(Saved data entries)
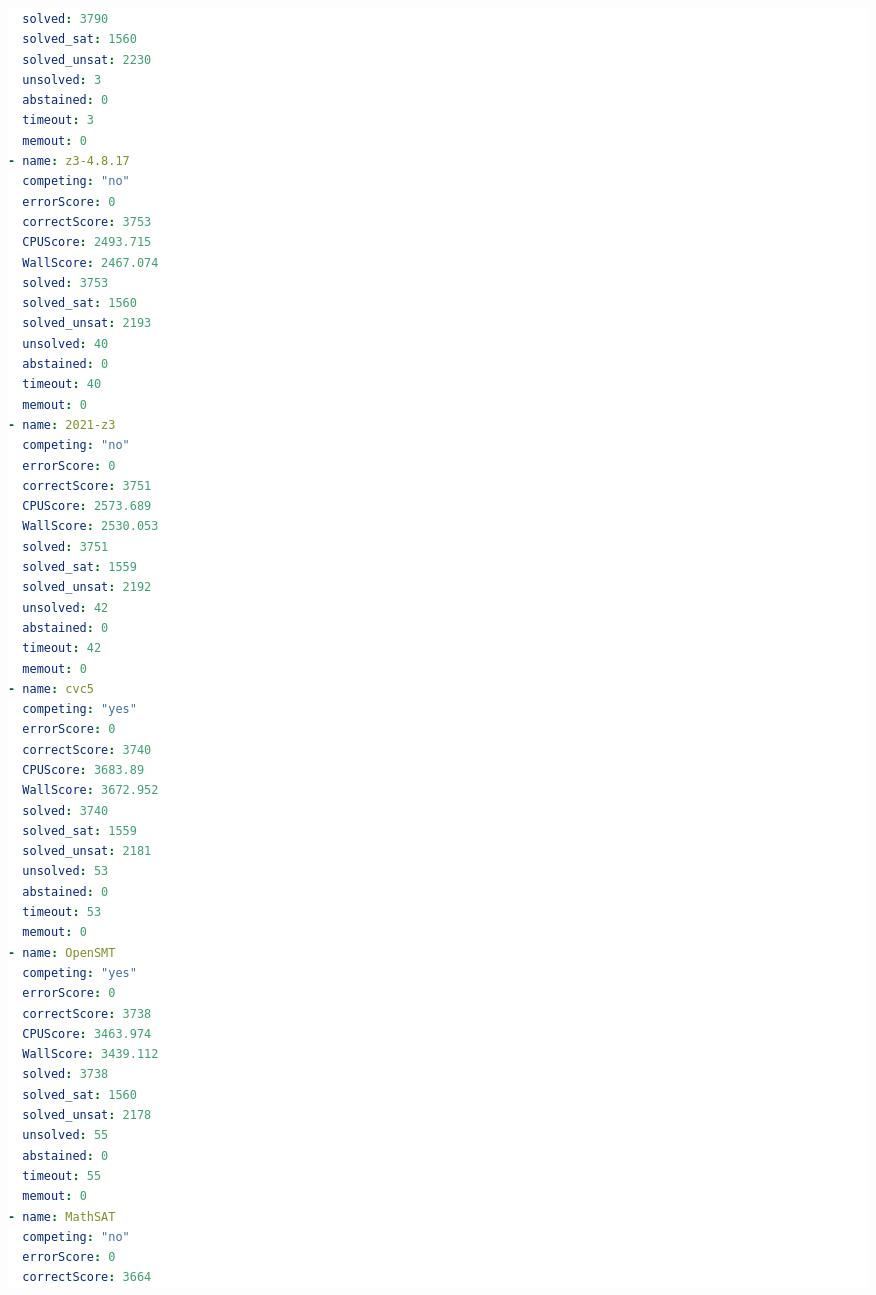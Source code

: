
 ```yaml
  solved: 3790
  solved_sat: 1560
  solved_unsat: 2230
  unsolved: 3
  abstained: 0
  timeout: 3
  memout: 0
- name: z3-4.8.17
  competing: "no"
  errorScore: 0
  correctScore: 3753
  CPUScore: 2493.715
  WallScore: 2467.074
  solved: 3753
  solved_sat: 1560
  solved_unsat: 2193
  unsolved: 40
  abstained: 0
  timeout: 40
  memout: 0
- name: 2021-z3
  competing: "no"
  errorScore: 0
  correctScore: 3751
  CPUScore: 2573.689
  WallScore: 2530.053
  solved: 3751
  solved_sat: 1559
  solved_unsat: 2192
  unsolved: 42
  abstained: 0
  timeout: 42
  memout: 0
- name: cvc5
  competing: "yes"
  errorScore: 0
  correctScore: 3740
  CPUScore: 3683.89
  WallScore: 3672.952
  solved: 3740
  solved_sat: 1559
  solved_unsat: 2181
  unsolved: 53
  abstained: 0
  timeout: 53
  memout: 0
- name: OpenSMT
  competing: "yes"
  errorScore: 0
  correctScore: 3738
  CPUScore: 3463.974
  WallScore: 3439.112
  solved: 3738
  solved_sat: 1560
  solved_unsat: 2178
  unsolved: 55
  abstained: 0
  timeout: 55
  memout: 0
- name: MathSAT
  competing: "no"
  errorScore: 0
  correctScore: 3664
```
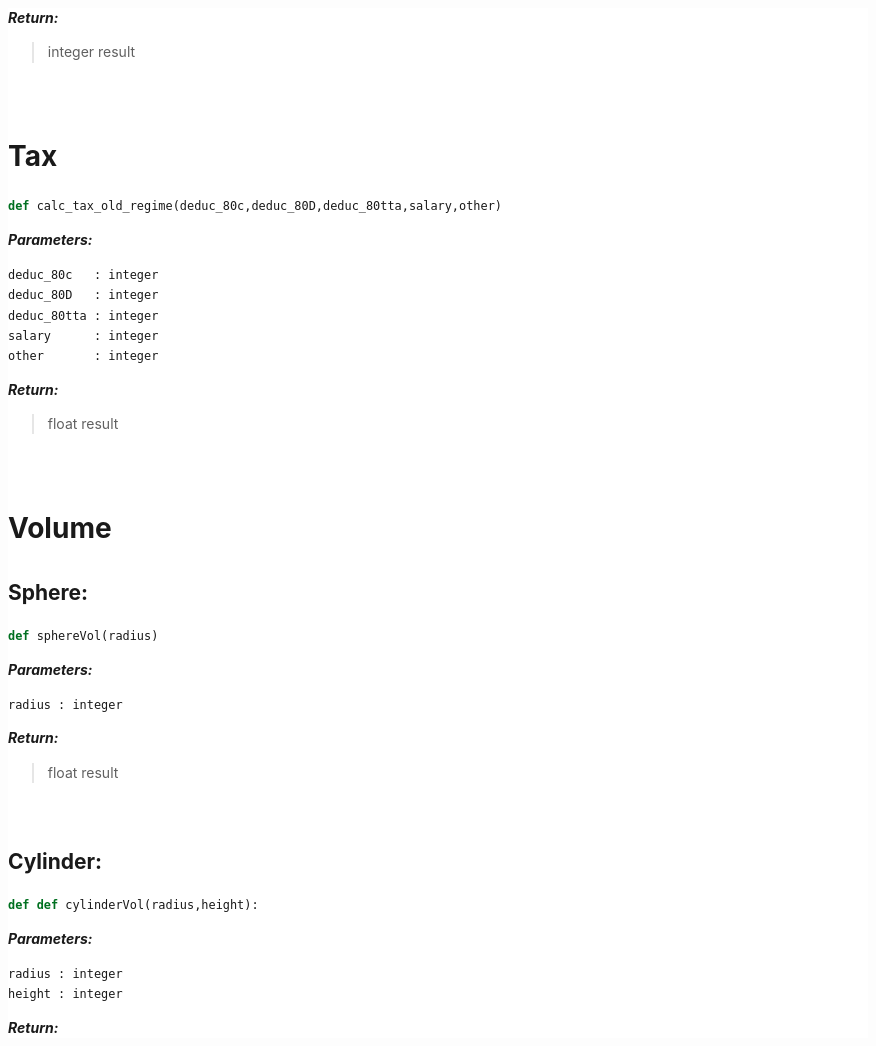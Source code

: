 ***Return:***

>integer result

<br />

#  **Tax**
 ```python 
def calc_tax_old_regime(deduc_80c,deduc_80D,deduc_80tta,salary,other)
```

***Parameters:***
```
deduc_80c   : integer 
deduc_80D   : integer
deduc_80tta : integer
salary      : integer
other       : integer
```

***Return:***

>float result

<br />

#  **Volume**
## Sphere:
 ```python 
def sphereVol(radius)
```

***Parameters:***
```
radius : integer
```

***Return:***

>float result

<br />

## Cylinder:
 ```python 
def def cylinderVol(radius,height):
```

***Parameters:***
```
radius : integer
height : integer
```

***Return:***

● **Your task**
Please print each entry exactly as it stands, without the pictures.

● **Answer for this exercise**
Source code

:
 ```yaml
  solved: 3790
  solved_sat: 1560
  solved_unsat: 2230
  unsolved: 3
  abstained: 0
  timeout: 3
  memout: 0
- name: z3-4.8.17
  competing: "no"
  errorScore: 0
  correctScore: 3753
  CPUScore: 2493.715
  WallScore: 2467.074
  solved: 3753
  solved_sat: 1560
  solved_unsat: 2193
  unsolved: 40
  abstained: 0
  timeout: 40
  memout: 0
- name: 2021-z3
  competing: "no"
  errorScore: 0
  correctScore: 3751
  CPUScore: 2573.689
  WallScore: 2530.053
  solved: 3751
  solved_sat: 1559
  solved_unsat: 2192
  unsolved: 42
  abstained: 0
  timeout: 42
  memout: 0
- name: cvc5
  competing: "yes"
  errorScore: 0
  correctScore: 3740
  CPUScore: 3683.89
  WallScore: 3672.952
  solved: 3740
  solved_sat: 1559
  solved_unsat: 2181
  unsolved: 53
  abstained: 0
  timeout: 53
  memout: 0
- name: OpenSMT
  competing: "yes"
  errorScore: 0
  correctScore: 3738
  CPUScore: 3463.974
  WallScore: 3439.112
  solved: 3738
  solved_sat: 1560
  solved_unsat: 2178
  unsolved: 55
  abstained: 0
  timeout: 55
  memout: 0
- name: MathSAT
  competing: "no"
  errorScore: 0
  correctScore: 3664
```
Source code

: ***Return:***

>integer result

<br />

#  **Tax**
 ```python 
def calc_tax_old_regime(deduc_80c,deduc_80D,deduc_80tta,salary,other)
```

***Parameters:***
```
deduc_80c   : integer 
deduc_80D   : integer
deduc_80tta : integer
salary      : integer
other       : integer
```

***Return:***

>float result

<br />

#  **Volume**
## Sphere:
 ```python 
def sphereVol(radius)
```

***Parameters:***
```
radius : integer
```

***Return:***

>float result

<br />

## Cylinder:
 ```python 
def def cylinderVol(radius,height):
```

***Parameters:***
```
radius : integer
height : integer
```

***Return:***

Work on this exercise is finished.